▸ **What is needed**: Below are the records. Retype exactly the lines between the lines holding "### 2、webpack的工作原理?" and "### 5、Webpack的基本功能有哪些？", inclusive.

Saved entries
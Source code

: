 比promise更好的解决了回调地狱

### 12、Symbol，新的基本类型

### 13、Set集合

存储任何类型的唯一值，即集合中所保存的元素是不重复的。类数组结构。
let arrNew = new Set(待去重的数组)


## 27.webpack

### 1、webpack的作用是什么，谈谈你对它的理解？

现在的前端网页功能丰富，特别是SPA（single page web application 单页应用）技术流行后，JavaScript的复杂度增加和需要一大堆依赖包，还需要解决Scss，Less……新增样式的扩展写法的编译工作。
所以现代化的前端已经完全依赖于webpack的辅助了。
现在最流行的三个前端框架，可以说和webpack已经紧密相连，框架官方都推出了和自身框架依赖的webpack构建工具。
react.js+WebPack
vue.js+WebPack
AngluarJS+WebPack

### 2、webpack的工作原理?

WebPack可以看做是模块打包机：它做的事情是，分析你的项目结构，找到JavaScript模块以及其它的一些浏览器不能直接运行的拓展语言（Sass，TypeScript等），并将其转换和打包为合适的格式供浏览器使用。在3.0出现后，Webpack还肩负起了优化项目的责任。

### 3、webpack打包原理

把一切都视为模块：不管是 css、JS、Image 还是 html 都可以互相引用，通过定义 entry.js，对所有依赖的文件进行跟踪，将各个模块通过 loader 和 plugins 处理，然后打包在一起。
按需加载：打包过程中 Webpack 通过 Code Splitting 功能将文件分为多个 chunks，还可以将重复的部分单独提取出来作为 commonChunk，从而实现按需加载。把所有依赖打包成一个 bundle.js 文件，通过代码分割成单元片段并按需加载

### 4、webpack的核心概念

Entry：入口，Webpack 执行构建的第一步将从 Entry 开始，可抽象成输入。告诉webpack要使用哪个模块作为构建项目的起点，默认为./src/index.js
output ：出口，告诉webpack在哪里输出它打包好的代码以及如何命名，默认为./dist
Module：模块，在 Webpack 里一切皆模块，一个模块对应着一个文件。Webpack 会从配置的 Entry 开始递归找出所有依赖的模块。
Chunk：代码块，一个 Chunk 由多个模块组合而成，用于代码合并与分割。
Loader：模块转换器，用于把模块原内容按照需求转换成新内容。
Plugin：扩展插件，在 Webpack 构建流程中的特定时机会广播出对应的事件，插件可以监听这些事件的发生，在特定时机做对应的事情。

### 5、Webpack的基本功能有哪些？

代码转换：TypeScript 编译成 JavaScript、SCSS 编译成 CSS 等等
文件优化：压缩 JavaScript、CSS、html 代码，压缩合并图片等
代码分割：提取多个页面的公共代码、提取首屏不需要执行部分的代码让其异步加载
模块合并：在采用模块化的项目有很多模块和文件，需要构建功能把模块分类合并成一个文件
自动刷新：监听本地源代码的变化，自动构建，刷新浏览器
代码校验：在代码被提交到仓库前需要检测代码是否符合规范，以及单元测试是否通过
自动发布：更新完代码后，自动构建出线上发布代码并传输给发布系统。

▸ **Answer to the exercise**:
### 2、webpack的工作原理?

WebPack可以看做是模块打包机：它做的事情是，分析你的项目结构，找到JavaScript模块以及其它的一些浏览器不能直接运行的拓展语言（Sass，TypeScript等），并将其转换和打包为合适的格式供浏览器使用。在3.0出现后，Webpack还肩负起了优化项目的责任。

### 3、webpack打包原理

把一切都视为模块：不管是 css、JS、Image 还是 html 都可以互相引用，通过定义 entry.js，对所有依赖的文件进行跟踪，将各个模块通过 loader 和 plugins 处理，然后打包在一起。
按需加载：打包过程中 Webpack 通过 Code Splitting 功能将文件分为多个 chunks，还可以将重复的部分单独提取出来作为 commonChunk，从而实现按需加载。把所有依赖打包成一个 bundle.js 文件，通过代码分割成单元片段并按需加载

### 4、webpack的核心概念

Entry：入口，Webpack 执行构建的第一步将从 Entry 开始，可抽象成输入。告诉webpack要使用哪个模块作为构建项目的起点，默认为./src/index.js
output ：出口，告诉webpack在哪里输出它打包好的代码以及如何命名，默认为./dist
Module：模块，在 Webpack 里一切皆模块，一个模块对应着一个文件。Webpack 会从配置的 Entry 开始递归找出所有依赖的模块。
Chunk：代码块，一个 Chunk 由多个模块组合而成，用于代码合并与分割。
Loader：模块转换器，用于把模块原内容按照需求转换成新内容。
Plugin：扩展插件，在 Webpack 构建流程中的特定时机会广播出对应的事件，插件可以监听这些事件的发生，在特定时机做对应的事情。

### 5、Webpack的基本功能有哪些？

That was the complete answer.